Much attention is paid to the common measures between the two datasets. These become the zip which binds the two. In the literature, they are often referred to as being the X variables, where the first dataset comprises X and Y, and the second X and Z. If X explains Y in the first dataset, and X explains Z in the second dataset, then it stands to reason that if X were joined across datasets, one could approximate the relationships among Y and Z.

Step 1: Deciding which common variables to use

And so, the first step is to ensure that the abovementioned associations hold up to scrutiny. The analyst needs to be confident that the common variables (otherwise known as 'hooks') are meaningful to the objective of the analysis. It is not necessarily the case that including all the common variables in the design, will lead to the best set of matches or the most accurate fused estimates. Including irrelevant common variables can introduce unwanted noise and pull the algorithm off in an unhelpful direction. Setting clear objectives as to how the fused dataset will be used and, how it will be analysed is important.
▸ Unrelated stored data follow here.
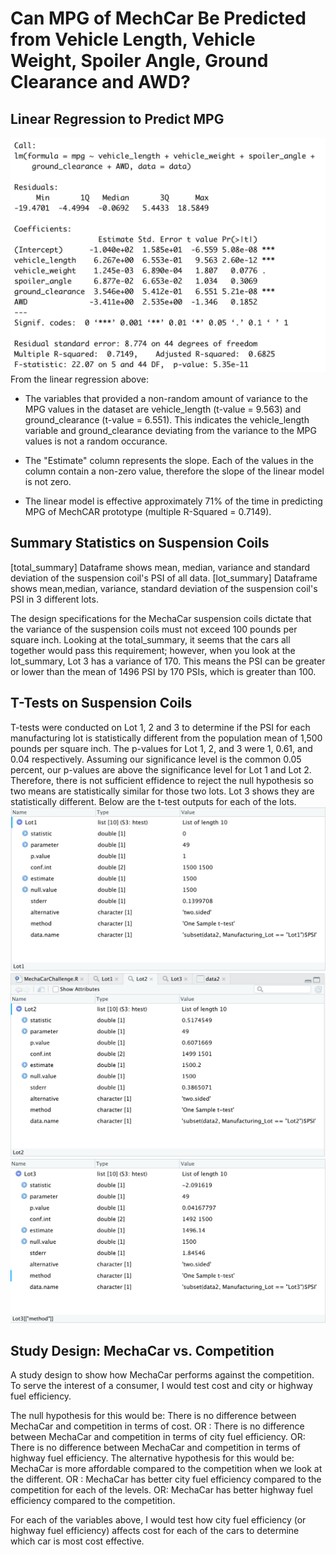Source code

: # Can MPG of MechCar Be Predicted from Vehicle Length, Vehicle Weight, Spoiler Angle, Ground Clearance and AWD?

## Linear Regression to Predict MPG
![summary](https://github.com/pratishthasingh1/MechaCar_Statistical_Analysis/blob/main/LM.png?raw=true)
From the linear regression above: 
* The variables that provided a non-random amount of variance to the MPG values in the dataset are vehicle_length (t-value = 9.563) and ground_clearance (t-value = 6.551). This indicates the vehicle_length variable and ground_clearance deviating from the variance to the MPG values is not a random occurance.

* The "Estimate" column represents the slope. Each of the values in the column contain a non-zero value, therefore the slope of the linear model is not zero.

* The linear model is effective approximately 71% of the time in predicting MPG of MechCAR prototype (multiple R-Squared = 0.7149).

## Summary Statistics on Suspension Coils
[total_summary]
Dataframe shows mean, median, variance and standard deviation of the suspension coil's PSI of all data. 
[lot_summary]
Dataframe shows mean,median, variance, standard deviation of the suspension coil's PSI in 3 different lots.

The design specifications for the MechaCar suspension coils dictate that the variance of the suspension coils must not exceed 100 pounds per square inch. Looking at the total_summary, it seems that the cars all together would pass this requirement; however, when you look at the lot_summary, Lot 3 has a variance of 170. This means the PSI can be greater or lower than the mean of 1496 PSI by 170 PSIs, which is greater than 100.

## T-Tests on Suspension Coils
T-tests were conducted on Lot 1, 2 and 3 to determine if the PSI for each manufacturing lot is statistically different from the population mean of 1,500 pounds per square inch. The p-values for Lot 1, 2, and 3 were 1, 0.61, and 0.04 respectively. Assuming our significance level is the common 0.05 percent, our p-values are above the significance level for Lot 1 and Lot 2. Therefore, there is not sufficient effidence to reject the null hypothesis so two means are statistically similar for those two lots. Lot 3 shows they are statistically different. Below are the t-test outputs for each of the lots. 
![Lot1](https://github.com/pratishthasingh1/MechaCar_Statistical_Analysis/blob/main/Lot1.png?raw=true)
![Lot2](https://github.com/pratishthasingh1/MechaCar_Statistical_Analysis/blob/main/Lot2.png?raw=true)
![Lot3](https://github.com/pratishthasingh1/MechaCar_Statistical_Analysis/blob/main/Lot3.png?raw=true)

## Study Design: MechaCar vs. Competition 
A study design to show how MechaCar performs against the competition. To serve the interest of a consumer, I would test cost and city or highway fuel efficiency. 

The null hypothesis for this would be: 
There is no difference between MechaCar and competition in terms of cost. 
OR : There is no difference between MechaCar and competition in terms of city fuel efficiency. 
OR:  There is no difference between MechaCar and competition in terms of highway fuel efficiency. 
The alternative hypothesis for this would be: 
MechaCar is more affordable compared to the competition when we look at the different.
OR : MechaCar has better city fuel efficiency compared to the competition for each of the levels. 
OR:  MechaCar has better highway fuel efficiency compared to the competition. 


For each of the variables above, I would test how city fuel efficiency (or highway fuel efficiency) affects cost for each of the cars to determine which car is most cost effective. 
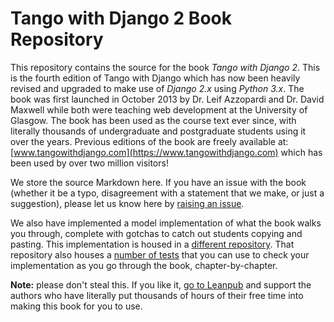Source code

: # Tango with Django 2 Book Repository
This repository contains the source for the book *Tango with Django 2*. This is the fourth edition of Tango with Django which has now been heavily revised and upgraded to make use of *Django 2.x* using *Python 3.x*. The book was first launched in October 2013 by Dr. Leif Azzopardi and Dr. David Maxwell while both were teaching web development at the University of Glasgow. The book has been used as the course text ever since, with literally thousands of undergraduate and postgraduate students using it over the years. Previous editions of the book are freely available at: [www.tangowithdjango.com](https://www.tangowithdjango.com) which has been used by over two million visitors! 

We store the source Markdown here. If you have an issue with the book (whether it be a typo, disagreement with a statement that we make, or just a suggestion), please let us know here by [raising an issue](https://github.com/leifos/tango_with_django_2/issues).

We also have implemented a model implementation of what the book walks you through, complete with gotchas to catch out students copying and pasting. This implementation is housed in a [different repository](https://github.com/maxwelld90/tango_with_django_2_code). That repository also houses a [number of tests](https://github.com/maxwelld90/tango_with_django_2_code/tree/master/progress_tests) that you can use to check your implementation as you go through the book, chapter-by-chapter.

**Note:** please don't steal this. If you like it, [go to Leanpub](https://leanpub.com/tangowithdjango2/) and support the authors who have literally put thousands of hours of their free time into making this book for you to use.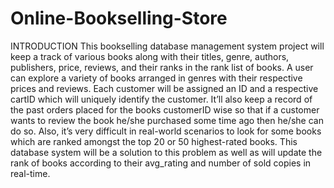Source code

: # Online-Bookselling-Store

INTRODUCTION
This bookselling database management system project will keep a track of various books along with their titles, genre, authors, publishers, price, reviews, and their ranks in the rank list of books. A user can explore a variety of books arranged in genres with their respective prices and reviews. Each customer will be assigned an ID and a respective cartID which will uniquely identify the customer. It’ll also keep a record of the past orders placed for the books customerID wise so that if a customer wants to review the book he/she purchased some time ago then he/she can do so. Also, it’s very difficult in real-world scenarios to look for some books which are ranked amongst the top 20 or 50 highest-rated books. This database system will be a solution to this problem as well as will update the rank of books according to their avg_rating and number of sold copies in real-time.
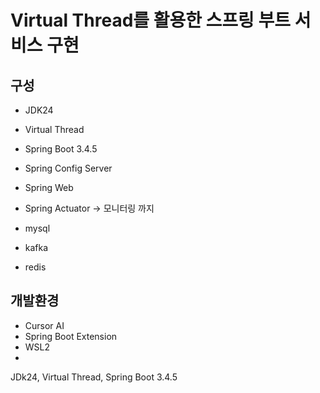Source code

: # Virtual Thread를 활용한 스프링 부트 서비스 구현 
## 구성
- JDK24
- Virtual Thread
- Spring Boot 3.4.5
- Spring Config Server
- Spring Web
- Spring Actuator -> 모니터링 까지

- mysql
- kafka
- redis


## 개발환경
- Cursor AI
- Spring Boot Extension
- WSL2
- 

JDk24, Virtual Thread, Spring Boot 3.4.5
This a critical consideration when the datasets are varied and broad in scope. That is, if one or more of the datasets traverses many subject areas, it will not be possible for the fused dataset to accurately approximate all the topics of interest within the same fusion design. Often the fusion is asked to be better at some topics in dataset, at the expense of others. All this, very much, depends on your use case.

Often sociodemographic measures like gender, age, and geography are important common variables, but alone, they are seldomly enough to to explain Y and Z. Product usage, brand engagement and attitudes to the sector typically perform better, and work even better when combined with sociodemographic measures. While supervised fusions help greatly, beginning with a strong set of common candidate variables, and clear objectives is clearly preferable, even if in some contexts, a luxury.

Step 2: Deciding the role each dataset will play

It may occur to the analyst, at this stage, that as data is being gifted from one dataset to another, it makes no difference which dataset brings Y or Z. The result is a merged dataset containing both sources of information, right? In some more advanced fusion designs, this is absolutely the case. However, for most standard designs, this can matter a great deal, as the size of the dataset, and therefore the effective base size (the sample size which determines the confidence ranges around your estimates) is determined by the ratio of donors to recipients.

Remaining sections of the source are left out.